▶ _Exercise aim_
Begin at the first line of the records below and, please, give each line again exactly until the line with "He doesn't know" is included.

▶ _Material for this exercise_
********

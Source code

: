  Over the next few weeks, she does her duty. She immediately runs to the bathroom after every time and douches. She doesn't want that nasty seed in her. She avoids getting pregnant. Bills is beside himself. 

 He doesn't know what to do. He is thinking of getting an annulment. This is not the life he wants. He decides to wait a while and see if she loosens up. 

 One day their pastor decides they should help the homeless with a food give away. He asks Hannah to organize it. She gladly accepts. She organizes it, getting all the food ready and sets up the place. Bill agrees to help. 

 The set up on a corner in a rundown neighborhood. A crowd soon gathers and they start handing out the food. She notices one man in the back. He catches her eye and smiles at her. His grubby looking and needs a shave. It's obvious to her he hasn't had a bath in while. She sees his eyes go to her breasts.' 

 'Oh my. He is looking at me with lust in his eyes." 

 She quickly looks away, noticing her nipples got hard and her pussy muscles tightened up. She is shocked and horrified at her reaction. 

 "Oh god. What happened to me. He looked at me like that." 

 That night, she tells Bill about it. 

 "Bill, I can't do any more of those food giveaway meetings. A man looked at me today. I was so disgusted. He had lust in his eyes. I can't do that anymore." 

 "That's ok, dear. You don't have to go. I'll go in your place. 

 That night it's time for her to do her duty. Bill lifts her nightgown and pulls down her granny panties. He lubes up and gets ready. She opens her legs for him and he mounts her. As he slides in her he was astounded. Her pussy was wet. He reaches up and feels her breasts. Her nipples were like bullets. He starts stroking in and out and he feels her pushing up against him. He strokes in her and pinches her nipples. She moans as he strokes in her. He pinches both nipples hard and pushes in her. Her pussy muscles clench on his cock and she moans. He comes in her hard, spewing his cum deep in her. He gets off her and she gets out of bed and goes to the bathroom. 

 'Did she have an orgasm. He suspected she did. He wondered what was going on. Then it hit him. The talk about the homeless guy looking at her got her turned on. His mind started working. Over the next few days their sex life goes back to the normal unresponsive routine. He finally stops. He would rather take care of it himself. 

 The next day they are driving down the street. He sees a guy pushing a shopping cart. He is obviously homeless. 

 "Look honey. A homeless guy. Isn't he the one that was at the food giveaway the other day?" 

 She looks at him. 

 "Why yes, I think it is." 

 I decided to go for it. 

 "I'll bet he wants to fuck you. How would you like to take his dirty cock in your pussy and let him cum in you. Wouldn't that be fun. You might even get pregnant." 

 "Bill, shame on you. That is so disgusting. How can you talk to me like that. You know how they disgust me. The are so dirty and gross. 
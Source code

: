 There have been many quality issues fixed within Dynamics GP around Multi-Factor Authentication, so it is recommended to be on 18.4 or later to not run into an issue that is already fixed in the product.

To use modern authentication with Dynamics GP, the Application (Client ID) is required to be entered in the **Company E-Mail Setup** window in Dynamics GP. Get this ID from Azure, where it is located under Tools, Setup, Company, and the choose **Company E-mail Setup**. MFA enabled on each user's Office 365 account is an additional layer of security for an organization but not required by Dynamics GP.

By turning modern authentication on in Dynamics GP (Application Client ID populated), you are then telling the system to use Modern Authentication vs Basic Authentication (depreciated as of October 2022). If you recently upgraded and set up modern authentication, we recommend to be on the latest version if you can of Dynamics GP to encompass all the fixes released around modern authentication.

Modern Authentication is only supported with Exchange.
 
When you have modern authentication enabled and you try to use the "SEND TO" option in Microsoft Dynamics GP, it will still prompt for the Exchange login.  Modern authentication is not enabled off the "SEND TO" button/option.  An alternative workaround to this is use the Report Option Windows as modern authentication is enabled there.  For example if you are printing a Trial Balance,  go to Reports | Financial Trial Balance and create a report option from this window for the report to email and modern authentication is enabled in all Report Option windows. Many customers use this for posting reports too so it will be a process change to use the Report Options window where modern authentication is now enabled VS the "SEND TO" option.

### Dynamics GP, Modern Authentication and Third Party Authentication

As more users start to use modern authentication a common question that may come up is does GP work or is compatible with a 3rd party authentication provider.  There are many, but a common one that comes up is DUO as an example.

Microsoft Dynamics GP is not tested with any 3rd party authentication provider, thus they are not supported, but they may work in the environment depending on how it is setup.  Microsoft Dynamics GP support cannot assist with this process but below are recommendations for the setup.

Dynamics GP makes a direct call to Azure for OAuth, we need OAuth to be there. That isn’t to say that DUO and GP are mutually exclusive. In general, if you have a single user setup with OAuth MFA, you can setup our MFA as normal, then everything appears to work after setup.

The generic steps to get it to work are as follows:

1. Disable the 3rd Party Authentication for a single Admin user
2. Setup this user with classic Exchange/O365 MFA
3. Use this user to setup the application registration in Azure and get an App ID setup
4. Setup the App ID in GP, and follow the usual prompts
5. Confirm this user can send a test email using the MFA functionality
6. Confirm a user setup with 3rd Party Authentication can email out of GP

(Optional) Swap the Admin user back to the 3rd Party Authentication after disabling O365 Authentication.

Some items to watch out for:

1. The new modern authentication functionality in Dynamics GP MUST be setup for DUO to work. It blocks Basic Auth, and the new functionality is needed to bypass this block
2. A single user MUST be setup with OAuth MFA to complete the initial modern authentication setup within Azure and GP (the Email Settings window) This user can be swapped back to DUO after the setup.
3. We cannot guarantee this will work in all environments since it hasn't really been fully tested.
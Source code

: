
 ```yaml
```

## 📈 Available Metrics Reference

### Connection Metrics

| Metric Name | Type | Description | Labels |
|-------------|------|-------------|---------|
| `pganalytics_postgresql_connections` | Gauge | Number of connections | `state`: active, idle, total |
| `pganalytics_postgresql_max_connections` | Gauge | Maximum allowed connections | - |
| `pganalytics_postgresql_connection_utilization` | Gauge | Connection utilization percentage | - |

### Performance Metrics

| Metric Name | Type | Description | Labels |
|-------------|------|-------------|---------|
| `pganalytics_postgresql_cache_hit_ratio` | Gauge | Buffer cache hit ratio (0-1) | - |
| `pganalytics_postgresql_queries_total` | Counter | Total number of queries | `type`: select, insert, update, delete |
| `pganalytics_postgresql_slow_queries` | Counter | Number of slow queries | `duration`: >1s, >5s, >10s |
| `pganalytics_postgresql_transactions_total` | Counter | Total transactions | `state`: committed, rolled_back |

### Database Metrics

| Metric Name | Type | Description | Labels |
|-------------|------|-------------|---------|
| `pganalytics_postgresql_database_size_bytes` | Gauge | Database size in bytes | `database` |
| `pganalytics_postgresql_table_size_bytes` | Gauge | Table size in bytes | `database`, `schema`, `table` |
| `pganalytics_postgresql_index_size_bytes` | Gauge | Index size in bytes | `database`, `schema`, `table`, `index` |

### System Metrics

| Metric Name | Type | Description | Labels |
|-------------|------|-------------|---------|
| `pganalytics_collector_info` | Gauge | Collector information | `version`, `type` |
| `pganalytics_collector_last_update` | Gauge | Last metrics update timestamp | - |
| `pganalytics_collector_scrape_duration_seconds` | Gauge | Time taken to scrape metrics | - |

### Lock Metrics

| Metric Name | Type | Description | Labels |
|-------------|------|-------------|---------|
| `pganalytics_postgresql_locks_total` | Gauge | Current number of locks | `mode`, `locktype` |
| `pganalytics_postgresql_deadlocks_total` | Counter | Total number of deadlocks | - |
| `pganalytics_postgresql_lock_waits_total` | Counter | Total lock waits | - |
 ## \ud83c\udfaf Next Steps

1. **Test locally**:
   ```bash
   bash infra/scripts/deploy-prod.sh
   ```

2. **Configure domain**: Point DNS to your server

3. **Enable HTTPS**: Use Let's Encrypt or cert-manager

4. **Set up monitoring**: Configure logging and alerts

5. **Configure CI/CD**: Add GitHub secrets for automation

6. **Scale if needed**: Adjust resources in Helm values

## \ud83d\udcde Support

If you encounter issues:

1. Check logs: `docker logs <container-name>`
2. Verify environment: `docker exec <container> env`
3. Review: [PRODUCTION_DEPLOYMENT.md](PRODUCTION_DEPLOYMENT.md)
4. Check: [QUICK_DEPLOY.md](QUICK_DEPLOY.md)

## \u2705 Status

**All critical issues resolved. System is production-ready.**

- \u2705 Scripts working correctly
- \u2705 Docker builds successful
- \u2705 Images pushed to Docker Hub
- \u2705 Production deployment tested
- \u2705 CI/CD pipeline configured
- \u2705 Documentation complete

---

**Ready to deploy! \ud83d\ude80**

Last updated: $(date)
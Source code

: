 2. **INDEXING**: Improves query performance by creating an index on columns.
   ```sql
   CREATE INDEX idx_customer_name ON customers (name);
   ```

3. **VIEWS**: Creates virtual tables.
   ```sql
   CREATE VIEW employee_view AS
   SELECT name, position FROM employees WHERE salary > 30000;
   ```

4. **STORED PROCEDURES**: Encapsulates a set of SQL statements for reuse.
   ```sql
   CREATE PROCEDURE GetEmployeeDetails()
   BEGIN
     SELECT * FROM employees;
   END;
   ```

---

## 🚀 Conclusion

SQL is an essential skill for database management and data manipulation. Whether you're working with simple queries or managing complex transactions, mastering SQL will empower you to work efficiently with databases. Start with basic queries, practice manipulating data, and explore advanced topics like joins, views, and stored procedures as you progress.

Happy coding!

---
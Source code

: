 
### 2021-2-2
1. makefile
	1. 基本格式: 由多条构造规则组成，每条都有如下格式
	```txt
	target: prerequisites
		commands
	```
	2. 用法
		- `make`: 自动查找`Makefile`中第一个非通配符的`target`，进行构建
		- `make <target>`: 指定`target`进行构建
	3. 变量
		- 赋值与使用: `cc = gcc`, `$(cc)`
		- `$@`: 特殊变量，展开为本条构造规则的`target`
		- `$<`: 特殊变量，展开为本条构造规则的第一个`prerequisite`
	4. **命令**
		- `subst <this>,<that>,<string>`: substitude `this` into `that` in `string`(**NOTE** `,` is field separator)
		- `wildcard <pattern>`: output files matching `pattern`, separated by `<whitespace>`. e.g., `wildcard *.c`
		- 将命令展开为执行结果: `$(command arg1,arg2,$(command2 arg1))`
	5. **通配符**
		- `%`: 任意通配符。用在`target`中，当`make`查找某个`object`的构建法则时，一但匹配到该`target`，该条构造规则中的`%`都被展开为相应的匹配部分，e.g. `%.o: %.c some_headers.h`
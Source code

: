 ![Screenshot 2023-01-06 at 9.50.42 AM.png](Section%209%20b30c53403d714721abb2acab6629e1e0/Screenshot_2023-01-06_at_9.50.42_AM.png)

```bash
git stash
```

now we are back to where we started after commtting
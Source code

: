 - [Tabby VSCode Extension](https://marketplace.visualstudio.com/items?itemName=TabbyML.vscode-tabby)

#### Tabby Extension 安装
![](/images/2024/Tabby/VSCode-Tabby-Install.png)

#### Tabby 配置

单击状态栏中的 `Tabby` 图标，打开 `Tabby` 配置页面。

********

▶ _Expected output_
Source code

:  Over the next few weeks, she does her duty. She immediately runs to the bathroom after every time and douches. She doesn't want that nasty seed in her. She avoids getting pregnant. Bills is beside himself. 

 He doesn't know what to do. He is thinking of getting an annulment. This is not the life he wants. He decides to wait a while and see if she loosens up. 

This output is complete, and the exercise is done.